Ainsi, sur la base des hypothèses macroéconomiques et des efforts envisagés en matière de politique fiscale, ainsi que des financements potentiels (intérieurs et extérieurs) auxquels peut s’attendre l’Etat du Cameroun, les projections des ressources totales de l’Etat en 2022 sont de 5 649,7 milliards, en hausse de 68,4 milliards en valeur absolue et 1,2% en valeur relative par rapport à 2021. A moyen terme, ces ressources s’établiraient à 5 983,2 milliards entre 2023 et 2024 ; soit une augmentation de 333,5 milliards (+5,9%) par rapport à 2022.

En ce qui concerne les dépenses, les perspectives budgétaires pour le triennat 2022-2024, prévoient les projections de 2541 milliards, 2652,8 milliards et 2801,7 milliards pour le volet fonctionnement et de 1478 milliards, 1712,8 milliards et 1833 milliards pour l’investissement.

En mettant en relation les recettes propres de l’Etat et ses dépenses telles que projetées ci-dessus, il se dégage un déficit budgétaire global de 516,8 milliards en 2022 contre 753,9 milliards en 2021 ; soit une réduction de 237 milliards du besoin de financement dudit déficit.

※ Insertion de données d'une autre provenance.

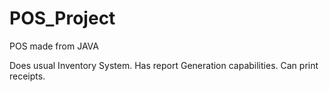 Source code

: # POS_Project
POS made from JAVA

Does usual Inventory System.
Has report Generation capabilities.
Can print receipts.

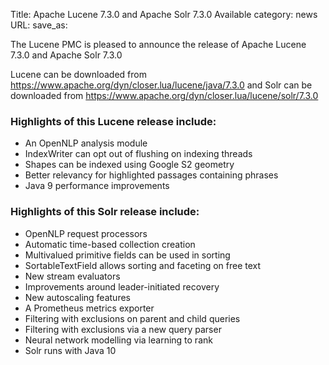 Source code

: Title: Apache Lucene 7.3.0 and Apache Solr 7.3.0 Available
category: news
URL: 
save_as: 

The Lucene PMC is pleased to announce the release of Apache Lucene 7.3.0 and Apache Solr 7.3.0

Lucene can be downloaded from <https://www.apache.org/dyn/closer.lua/lucene/java/7.3.0>
and Solr can be downloaded from <https://www.apache.org/dyn/closer.lua/lucene/solr/7.3.0>

### Highlights of this Lucene release include:

 * An OpenNLP analysis module
 * IndexWriter can opt out of flushing on indexing threads
 * Shapes can be indexed using Google S2 geometry
 * Better relevancy for highlighted passages containing phrases
 * Java 9 performance improvements

### Highlights of this Solr release include:

 * OpenNLP request processors
 * Automatic time-based collection creation
 * Multivalued primitive fields can be used in sorting
 * SortableTextField allows sorting and faceting on free text
 * New stream evaluators
 * Improvements around leader-initiated recovery
 * New autoscaling features
 * A Prometheus metrics exporter
 * Filtering with exclusions on parent and child queries
 * Filtering with exclusions via a new query parser
 * Neural network modelling via learning to rank
 * Solr runs with Java 10

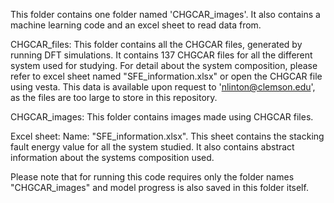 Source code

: 
This folder contains one folder named 'CHGCAR_images'. It also contains a machine learning code and an excel sheet to read data from. 


CHGCAR_files: This folder contains all the CHGCAR files, generated by running DFT simulations. It contains 137 CHGCAR files for all the different system used for studying. For detail about the system composition, please refer to excel sheet named "SFE_information.xlsx" or open the CHGCAR file using vesta. This data is available upon request to 'nlinton@clemson.edu', as the files are too large to store in this repository.


CHGCAR_images: This folder contains images made using CHGCAR files. 


Excel sheet: Name: "SFE_information.xlsx". This sheet contains the stacking fault energy value for all the system studied. It also contains abstract information about the systems composition used. 

Please note that for running this code requires only the folder names "CHGCAR_images" and model progress is also saved in this folder itself. 
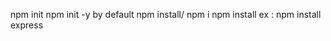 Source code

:npm init
npm init -y by default
npm install/ npm i
npm install <package-name> ex : npm install express

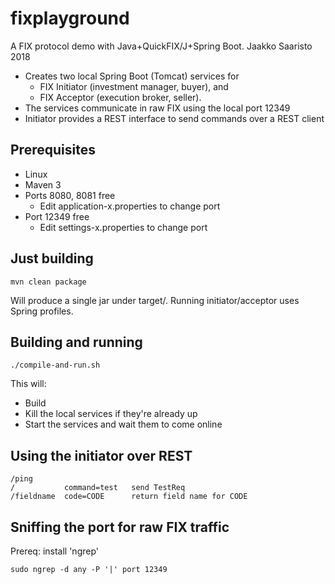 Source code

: # fixplayground

A FIX protocol demo with Java+QuickFIX/J+Spring Boot. Jaakko Saaristo 2018

- Creates two local Spring Boot (Tomcat) services for
  - FIX Initiator (investment manager, buyer), and
  - FIX Acceptor (execution broker, seller).
- The services communicate in raw FIX using the local port 12349
- Initiator provides a REST interface to send commands over a REST client

## Prerequisites

- Linux
- Maven 3
- Ports 8080, 8081 free
  - Edit application-x.properties to change port
- Port 12349 free
  - Edit settings-x.properties to change port
 
## Just building

    mvn clean package

Will produce a single jar under target/. Running initiator/acceptor uses Spring profiles.

## Building and running

    ./compile-and-run.sh

This will:
- Build
- Kill the local services if they're already up
- Start the services and wait them to come online

## Using the initiator over REST

    /ping
    /           command=test   send TestReq
    /fieldname  code=CODE      return field name for CODE

## Sniffing the port for raw FIX traffic

Prereq: install 'ngrep'

    sudo ngrep -d any -P '|' port 12349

Au cours de la période 2023-2024, le déficit budgétaire devrait poursuivre sa tendance baissière conformément à l’objectif de consolidation de la politique budgétaire pour se situer en moyenne à 444,4 milliards. Ainsi, le déficit budgétaire global devrait se situer à 2% du PIB en 2022 contre 3,1% en 2021. A moyen terme, ce déficit devrait connaître une décrue pour s’établir à 1,8% en 2023 et 1,3% en 2024.

Pour faire face à ce déficit, la politique de financement et d’endettement devrait être ambitieuse, mais prudente. Elle devrait viser la mobilisation de l’épargne nationale et les emprunts sur les marchés nationaux et régionaux. En matière d’endettement extérieur, le principe de prudence appelle à la recherche de financements beaucoup plus concessionnels.